Let’s get it out of the way: Wayne Sermon is the most underrated guitarist on the planet. He is constantly overlooked by modern pop fans (who often don’t care to know anyone but the singer) as well as “underground” music connoisseurs like us (who often don’t care to check out anything that reeks of popularity). While the album features many great Wayne moments, such as the acoustic riffage of “West Coast” and the solo from “Machine,” I picked “Natural,” a catchy, well-crafted pop-rock song which showcases the band’s talents.
12: Alice In Chains – “All I Am”
Alice In Chains are back, and they sound awesome! Rainier Fog, I must admit, was the first album of theirs I’d ever listened to all the way through, and it was a heck of an introduction. My favorite song by far is “All I Am,” a somewhat ominous grunge ballad with an unbelievable guitar solo at the end. It made for a killer closing track.

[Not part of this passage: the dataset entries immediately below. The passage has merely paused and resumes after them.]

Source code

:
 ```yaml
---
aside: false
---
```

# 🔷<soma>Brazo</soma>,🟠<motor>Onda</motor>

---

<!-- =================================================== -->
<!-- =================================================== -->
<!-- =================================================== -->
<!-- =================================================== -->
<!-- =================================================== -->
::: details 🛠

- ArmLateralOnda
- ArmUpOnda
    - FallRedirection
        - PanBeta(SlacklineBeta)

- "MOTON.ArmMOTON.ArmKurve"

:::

11: Riverside – “River Down Below”
If I didn’t put something by Riverside or at least Lunatic Soul on this list, Jason would probably fire me! (Kidding!) I haven’t really listened to a lot of Riverside, but so far, “River Down Below” is my favorite song of theirs. It’s a heart-wrenching acoustic ballad by Mariusz Duda. My only complaint is the solo at the end, which just feels wrong for the song. Although, as Jason has pointed out, maybe that was the idea.
10: Aaron Brooks – “You’re Just A Picture In A Frame”
When I first heard this song, there was no question that it would end up on this list. It’s simply a perfect progressive pop composition, with an easy, memorable melody over a lush arrangement. If I was in the business of “rating” songs, this would be a 10/10. There’s nothing I want to fix.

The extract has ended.